Exercise:
Every line below should be set down exactly as it appears.

Records to process:

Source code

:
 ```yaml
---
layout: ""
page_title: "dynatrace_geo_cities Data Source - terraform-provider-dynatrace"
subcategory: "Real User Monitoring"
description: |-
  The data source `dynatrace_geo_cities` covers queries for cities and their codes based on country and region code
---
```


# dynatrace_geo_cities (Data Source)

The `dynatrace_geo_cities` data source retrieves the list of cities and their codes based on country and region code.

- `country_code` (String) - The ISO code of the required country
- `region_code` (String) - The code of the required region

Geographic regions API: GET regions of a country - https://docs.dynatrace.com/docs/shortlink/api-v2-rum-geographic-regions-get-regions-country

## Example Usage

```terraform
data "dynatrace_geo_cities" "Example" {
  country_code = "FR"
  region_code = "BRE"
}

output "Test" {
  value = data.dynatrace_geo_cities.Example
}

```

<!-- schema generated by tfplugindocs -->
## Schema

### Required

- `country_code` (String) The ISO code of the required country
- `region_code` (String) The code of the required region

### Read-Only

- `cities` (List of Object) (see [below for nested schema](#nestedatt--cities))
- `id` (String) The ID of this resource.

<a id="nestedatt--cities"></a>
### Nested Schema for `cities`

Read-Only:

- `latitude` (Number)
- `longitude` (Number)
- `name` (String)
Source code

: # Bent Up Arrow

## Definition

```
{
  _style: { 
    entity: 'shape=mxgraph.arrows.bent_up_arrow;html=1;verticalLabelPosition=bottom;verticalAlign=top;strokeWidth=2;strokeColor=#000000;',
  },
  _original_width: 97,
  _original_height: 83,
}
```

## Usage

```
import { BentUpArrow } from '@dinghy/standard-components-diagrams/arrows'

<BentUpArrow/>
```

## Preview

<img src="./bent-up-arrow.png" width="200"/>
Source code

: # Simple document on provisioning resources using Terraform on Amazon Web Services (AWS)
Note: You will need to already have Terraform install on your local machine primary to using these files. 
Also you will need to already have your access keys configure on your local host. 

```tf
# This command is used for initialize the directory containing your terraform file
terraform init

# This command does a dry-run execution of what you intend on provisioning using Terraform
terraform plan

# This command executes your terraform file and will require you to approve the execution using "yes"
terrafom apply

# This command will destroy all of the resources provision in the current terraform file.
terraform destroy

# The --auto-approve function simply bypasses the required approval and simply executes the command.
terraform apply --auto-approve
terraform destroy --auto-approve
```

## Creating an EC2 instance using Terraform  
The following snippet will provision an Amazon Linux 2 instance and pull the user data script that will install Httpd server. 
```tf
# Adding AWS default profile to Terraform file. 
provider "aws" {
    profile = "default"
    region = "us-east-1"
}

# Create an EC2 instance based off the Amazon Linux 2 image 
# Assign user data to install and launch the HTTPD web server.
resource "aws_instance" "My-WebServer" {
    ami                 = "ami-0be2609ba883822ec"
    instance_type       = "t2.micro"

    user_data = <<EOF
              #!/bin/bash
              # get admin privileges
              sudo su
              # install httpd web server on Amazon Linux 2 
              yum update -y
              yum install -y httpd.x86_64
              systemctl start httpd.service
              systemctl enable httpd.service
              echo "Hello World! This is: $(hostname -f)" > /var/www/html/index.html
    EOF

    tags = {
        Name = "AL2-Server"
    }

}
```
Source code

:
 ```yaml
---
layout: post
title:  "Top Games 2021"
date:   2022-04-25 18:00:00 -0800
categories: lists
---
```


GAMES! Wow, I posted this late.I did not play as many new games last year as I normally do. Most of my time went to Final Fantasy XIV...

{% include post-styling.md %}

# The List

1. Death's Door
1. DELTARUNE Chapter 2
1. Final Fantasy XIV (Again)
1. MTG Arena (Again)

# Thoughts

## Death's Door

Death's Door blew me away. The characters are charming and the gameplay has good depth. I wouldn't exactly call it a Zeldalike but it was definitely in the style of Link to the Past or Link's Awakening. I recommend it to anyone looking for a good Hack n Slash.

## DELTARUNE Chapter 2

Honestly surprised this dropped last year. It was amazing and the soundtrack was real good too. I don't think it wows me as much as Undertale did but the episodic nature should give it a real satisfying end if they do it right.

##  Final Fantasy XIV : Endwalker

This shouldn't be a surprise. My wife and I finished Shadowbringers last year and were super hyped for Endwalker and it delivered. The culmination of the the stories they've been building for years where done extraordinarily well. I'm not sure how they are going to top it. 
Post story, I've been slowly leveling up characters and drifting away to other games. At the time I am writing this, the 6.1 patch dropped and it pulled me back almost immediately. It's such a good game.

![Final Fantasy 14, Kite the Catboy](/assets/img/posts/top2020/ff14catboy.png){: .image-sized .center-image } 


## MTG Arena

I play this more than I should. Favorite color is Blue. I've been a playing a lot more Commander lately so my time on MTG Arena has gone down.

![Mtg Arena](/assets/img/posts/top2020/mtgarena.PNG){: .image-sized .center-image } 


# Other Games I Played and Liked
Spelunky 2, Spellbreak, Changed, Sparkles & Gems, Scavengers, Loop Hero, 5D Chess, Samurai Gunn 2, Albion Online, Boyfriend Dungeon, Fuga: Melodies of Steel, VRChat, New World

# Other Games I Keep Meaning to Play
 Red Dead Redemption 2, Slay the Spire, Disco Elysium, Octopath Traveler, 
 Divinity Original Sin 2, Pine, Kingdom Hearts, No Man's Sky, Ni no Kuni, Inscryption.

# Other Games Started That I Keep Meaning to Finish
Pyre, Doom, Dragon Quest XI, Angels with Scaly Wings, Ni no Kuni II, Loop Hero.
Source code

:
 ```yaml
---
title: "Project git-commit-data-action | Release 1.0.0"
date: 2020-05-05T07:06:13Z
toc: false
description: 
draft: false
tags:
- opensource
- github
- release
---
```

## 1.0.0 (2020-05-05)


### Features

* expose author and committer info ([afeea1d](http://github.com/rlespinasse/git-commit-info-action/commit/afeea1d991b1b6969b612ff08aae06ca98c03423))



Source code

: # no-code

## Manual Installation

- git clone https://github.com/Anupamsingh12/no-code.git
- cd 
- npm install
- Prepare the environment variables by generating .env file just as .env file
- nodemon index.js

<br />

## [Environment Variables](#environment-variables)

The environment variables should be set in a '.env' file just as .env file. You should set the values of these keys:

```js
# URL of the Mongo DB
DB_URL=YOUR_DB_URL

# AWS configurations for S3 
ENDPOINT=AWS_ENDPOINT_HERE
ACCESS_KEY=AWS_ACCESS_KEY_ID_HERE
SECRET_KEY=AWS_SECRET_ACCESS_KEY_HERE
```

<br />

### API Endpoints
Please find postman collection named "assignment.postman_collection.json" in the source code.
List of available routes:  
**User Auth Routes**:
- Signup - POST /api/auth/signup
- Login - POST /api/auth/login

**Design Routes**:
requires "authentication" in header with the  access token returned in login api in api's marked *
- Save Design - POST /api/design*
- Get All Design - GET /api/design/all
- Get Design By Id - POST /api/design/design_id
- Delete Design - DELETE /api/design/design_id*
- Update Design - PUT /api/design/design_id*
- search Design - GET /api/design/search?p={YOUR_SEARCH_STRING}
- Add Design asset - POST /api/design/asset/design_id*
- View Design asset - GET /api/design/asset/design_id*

Output of the exercise:
Source code

:
 ```yaml
---
layout: ""
page_title: "dynatrace_geo_cities Data Source - terraform-provider-dynatrace"
subcategory: "Real User Monitoring"
description: |-
  The data source `dynatrace_geo_cities` covers queries for cities and their codes based on country and region code
---
```


# dynatrace_geo_cities (Data Source)

The `dynatrace_geo_cities` data source retrieves the list of cities and their codes based on country and region code.

- `country_code` (String) - The ISO code of the required country
- `region_code` (String) - The code of the required region

Geographic regions API: GET regions of a country - https://docs.dynatrace.com/docs/shortlink/api-v2-rum-geographic-regions-get-regions-country

## Example Usage

```terraform
data "dynatrace_geo_cities" "Example" {
  country_code = "FR"
  region_code = "BRE"
}

output "Test" {
  value = data.dynatrace_geo_cities.Example
}

```

<!-- schema generated by tfplugindocs -->
## Schema

### Required

- `country_code` (String) The ISO code of the required country
- `region_code` (String) The code of the required region

### Read-Only

- `cities` (List of Object) (see [below for nested schema](#nestedatt--cities))
- `id` (String) The ID of this resource.

<a id="nestedatt--cities"></a>
### Nested Schema for `cities`

Read-Only:

- `latitude` (Number)
- `longitude` (Number)
- `name` (String)
Source code

: # Bent Up Arrow

## Definition

```
{
  _style: { 
    entity: 'shape=mxgraph.arrows.bent_up_arrow;html=1;verticalLabelPosition=bottom;verticalAlign=top;strokeWidth=2;strokeColor=#000000;',
  },
  _original_width: 97,
  _original_height: 83,
}
```

## Usage

```
import { BentUpArrow } from '@dinghy/standard-components-diagrams/arrows'

<BentUpArrow/>
```

## Preview

<img src="./bent-up-arrow.png" width="200"/>
Source code

: # Simple document on provisioning resources using Terraform on Amazon Web Services (AWS)
Note: You will need to already have Terraform install on your local machine primary to using these files. 
Also you will need to already have your access keys configure on your local host. 

```tf
# This command is used for initialize the directory containing your terraform file
terraform init

# This command does a dry-run execution of what you intend on provisioning using Terraform
terraform plan

# This command executes your terraform file and will require you to approve the execution using "yes"
terrafom apply

# This command will destroy all of the resources provision in the current terraform file.
terraform destroy

# The --auto-approve function simply bypasses the required approval and simply executes the command.
terraform apply --auto-approve
terraform destroy --auto-approve
```

## Creating an EC2 instance using Terraform  
The following snippet will provision an Amazon Linux 2 instance and pull the user data script that will install Httpd server. 
```tf
# Adding AWS default profile to Terraform file. 
provider "aws" {
    profile = "default"
    region = "us-east-1"
}

# Create an EC2 instance based off the Amazon Linux 2 image 
# Assign user data to install and launch the HTTPD web server.
resource "aws_instance" "My-WebServer" {
    ami                 = "ami-0be2609ba883822ec"
    instance_type       = "t2.micro"

    user_data = <<EOF
              #!/bin/bash
              # get admin privileges
              sudo su
              # install httpd web server on Amazon Linux 2 
              yum update -y
              yum install -y httpd.x86_64
              systemctl start httpd.service
              systemctl enable httpd.service
              echo "Hello World! This is: $(hostname -f)" > /var/www/html/index.html
    EOF

    tags = {
        Name = "AL2-Server"
    }

}
```
Source code

:
 ```yaml
---
layout: post
title:  "Top Games 2021"
date:   2022-04-25 18:00:00 -0800
categories: lists
---
```


GAMES! Wow, I posted this late.I did not play as many new games last year as I normally do. Most of my time went to Final Fantasy XIV...

{% include post-styling.md %}

# The List

1. Death's Door
1. DELTARUNE Chapter 2
1. Final Fantasy XIV (Again)
1. MTG Arena (Again)

# Thoughts

## Death's Door

Death's Door blew me away. The characters are charming and the gameplay has good depth. I wouldn't exactly call it a Zeldalike but it was definitely in the style of Link to the Past or Link's Awakening. I recommend it to anyone looking for a good Hack n Slash.

## DELTARUNE Chapter 2

Honestly surprised this dropped last year. It was amazing and the soundtrack was real good too. I don't think it wows me as much as Undertale did but the episodic nature should give it a real satisfying end if they do it right.

##  Final Fantasy XIV : Endwalker

This shouldn't be a surprise. My wife and I finished Shadowbringers last year and were super hyped for Endwalker and it delivered. The culmination of the the stories they've been building for years where done extraordinarily well. I'm not sure how they are going to top it. 
Post story, I've been slowly leveling up characters and drifting away to other games. At the time I am writing this, the 6.1 patch dropped and it pulled me back almost immediately. It's such a good game.

![Final Fantasy 14, Kite the Catboy](/assets/img/posts/top2020/ff14catboy.png){: .image-sized .center-image } 


## MTG Arena

I play this more than I should. Favorite color is Blue. I've been a playing a lot more Commander lately so my time on MTG Arena has gone down.

![Mtg Arena](/assets/img/posts/top2020/mtgarena.PNG){: .image-sized .center-image } 


# Other Games I Played and Liked
Spelunky 2, Spellbreak, Changed, Sparkles & Gems, Scavengers, Loop Hero, 5D Chess, Samurai Gunn 2, Albion Online, Boyfriend Dungeon, Fuga: Melodies of Steel, VRChat, New World

# Other Games I Keep Meaning to Play
 Red Dead Redemption 2, Slay the Spire, Disco Elysium, Octopath Traveler, 
 Divinity Original Sin 2, Pine, Kingdom Hearts, No Man's Sky, Ni no Kuni, Inscryption.

# Other Games Started That I Keep Meaning to Finish
Pyre, Doom, Dragon Quest XI, Angels with Scaly Wings, Ni no Kuni II, Loop Hero.
Source code

:
 ```yaml
---
title: "Project git-commit-data-action | Release 1.0.0"
date: 2020-05-05T07:06:13Z
toc: false
description: 
draft: false
tags:
- opensource
- github
- release
---
```

## 1.0.0 (2020-05-05)


### Features

* expose author and committer info ([afeea1d](http://github.com/rlespinasse/git-commit-info-action/commit/afeea1d991b1b6969b612ff08aae06ca98c03423))



Source code

: # no-code

## Manual Installation

- git clone https://github.com/Anupamsingh12/no-code.git
- cd 
- npm install
- Prepare the environment variables by generating .env file just as .env file
- nodemon index.js

<br />

## [Environment Variables](#environment-variables)

The environment variables should be set in a '.env' file just as .env file. You should set the values of these keys:

```js
# URL of the Mongo DB
DB_URL=YOUR_DB_URL

# AWS configurations for S3 
ENDPOINT=AWS_ENDPOINT_HERE
ACCESS_KEY=AWS_ACCESS_KEY_ID_HERE
SECRET_KEY=AWS_SECRET_ACCESS_KEY_HERE
```

<br />

### API Endpoints
Please find postman collection named "assignment.postman_collection.json" in the source code.
List of available routes:  
**User Auth Routes**:
- Signup - POST /api/auth/signup
- Login - POST /api/auth/login

**Design Routes**:
requires "authentication" in header with the  access token returned in login api in api's marked *
- Save Design - POST /api/design*
- Get All Design - GET /api/design/all
- Get Design By Id - POST /api/design/design_id
- Delete Design - DELETE /api/design/design_id*
- Update Design - PUT /api/design/design_id*
- search Design - GET /api/design/search?p={YOUR_SEARCH_STRING}
- Add Design asset - POST /api/design/asset/design_id*
- View Design asset - GET /api/design/asset/design_id*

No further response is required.